Quote:> I don't see information on which SSL accelerator cards Apache can use
> and installation instructions
there's no such thing as an accelerator apache can use. apache uses an
ssl interface layer, be it mod_ssl or apachessl or sth else. this in
turn usually uses some ssl libraries, most common here is openssl.
openssl is available in an engine version which can access various
crypto-cards.
Quote:> Some cards do their internal SSL processing some other merely act as
> "accelerating" the intensive math processing, so you must use openssl
> with them.
i don't know about cards doing the whole ssl process, these are
usually extra boxes you put in front of your webserver to terminate
the ssl session. these should be rather transparent, ie you have an
unencrypted site, put the box in front of it and can access it via ssl
(provided there's no absolute links pointing to http://... of course).

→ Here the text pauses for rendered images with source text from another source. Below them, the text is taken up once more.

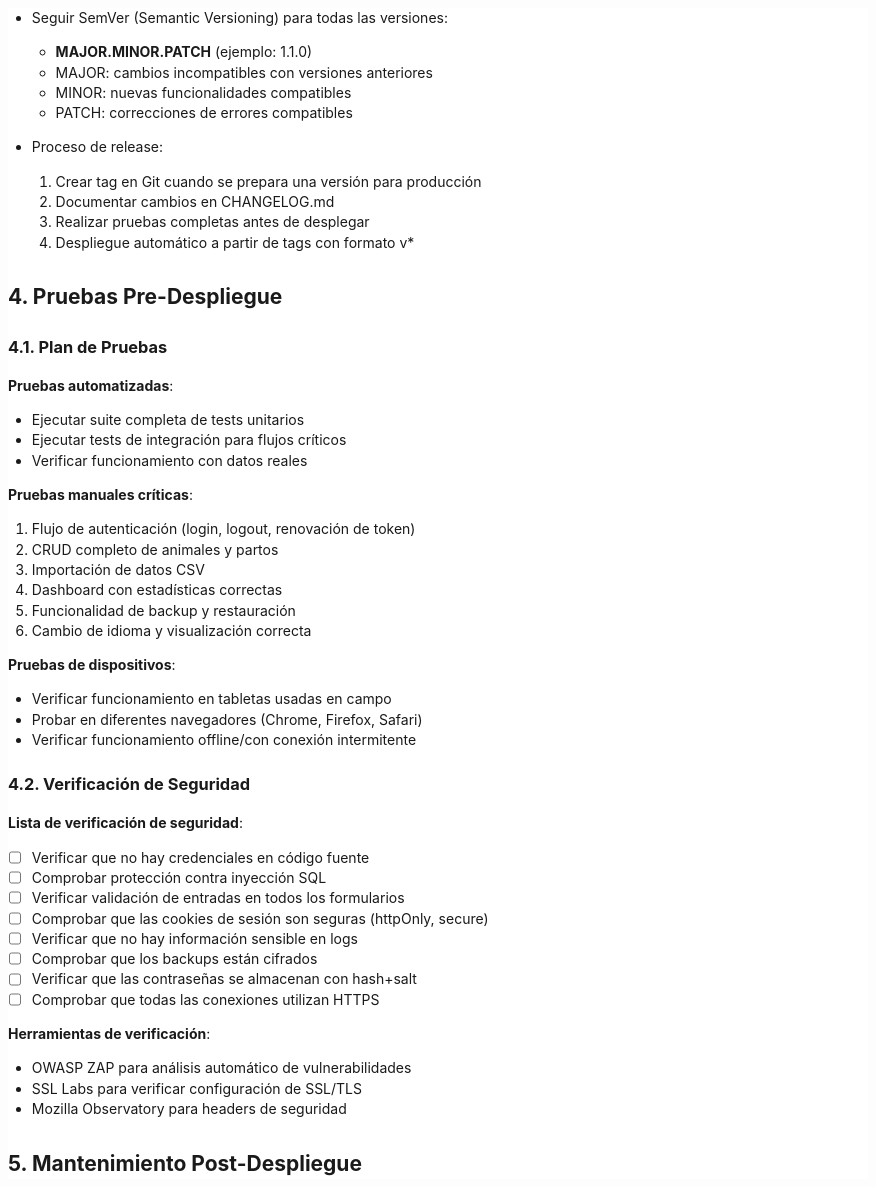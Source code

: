 - Seguir SemVer (Semantic Versioning) para todas las versiones:
  - **MAJOR.MINOR.PATCH** (ejemplo: 1.1.0)
  - MAJOR: cambios incompatibles con versiones anteriores
  - MINOR: nuevas funcionalidades compatibles
  - PATCH: correcciones de errores compatibles

- Proceso de release:
  1. Crear tag en Git cuando se prepara una versión para producción
  2. Documentar cambios en CHANGELOG.md
  3. Realizar pruebas completas antes de desplegar
  4. Despliegue automático a partir de tags con formato v*

## 4. Pruebas Pre-Despliegue

### 4.1. Plan de Pruebas

**Pruebas automatizadas**:
- Ejecutar suite completa de tests unitarios
- Ejecutar tests de integración para flujos críticos
- Verificar funcionamiento con datos reales

**Pruebas manuales críticas**:
1. Flujo de autenticación (login, logout, renovación de token)
2. CRUD completo de animales y partos
3. Importación de datos CSV
4. Dashboard con estadísticas correctas
5. Funcionalidad de backup y restauración
6. Cambio de idioma y visualización correcta

**Pruebas de dispositivos**:
- Verificar funcionamiento en tabletas usadas en campo
- Probar en diferentes navegadores (Chrome, Firefox, Safari)
- Verificar funcionamiento offline/con conexión intermitente

### 4.2. Verificación de Seguridad

**Lista de verificación de seguridad**:
- [ ] Verificar que no hay credenciales en código fuente
- [ ] Comprobar protección contra inyección SQL
- [ ] Verificar validación de entradas en todos los formularios
- [ ] Comprobar que las cookies de sesión son seguras (httpOnly, secure)
- [ ] Verificar que no hay información sensible en logs
- [ ] Comprobar que los backups están cifrados
- [ ] Verificar que las contraseñas se almacenan con hash+salt
- [ ] Comprobar que todas las conexiones utilizan HTTPS

**Herramientas de verificación**:
- OWASP ZAP para análisis automático de vulnerabilidades
- SSL Labs para verificar configuración de SSL/TLS
- Mozilla Observatory para headers de seguridad

## 5. Mantenimiento Post-Despliegue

the cards we use and those others i know about only do asymmetric
cryptography in hardware.
Quote:> As if the technical issues were not enough there are some political
> (export regulations relating to encryption) ones attach to them ...
i don't know much about these. best buy & use them outside us or
france and you're on the safe side, i've heard. ymmv
Quote:> I have also heard you must also serve images encrypted with https
> pages in order for browsers not to complain to users. Is that true?
> Does it happen with all the cards/configurations?
yes, unless the clients have very lenient browser settings, you need
to have the whole page encrypted in order to avoid "this page contains
secure and non-secure elements" popups which don't look good on a page
you're supposed to enter credit card data into.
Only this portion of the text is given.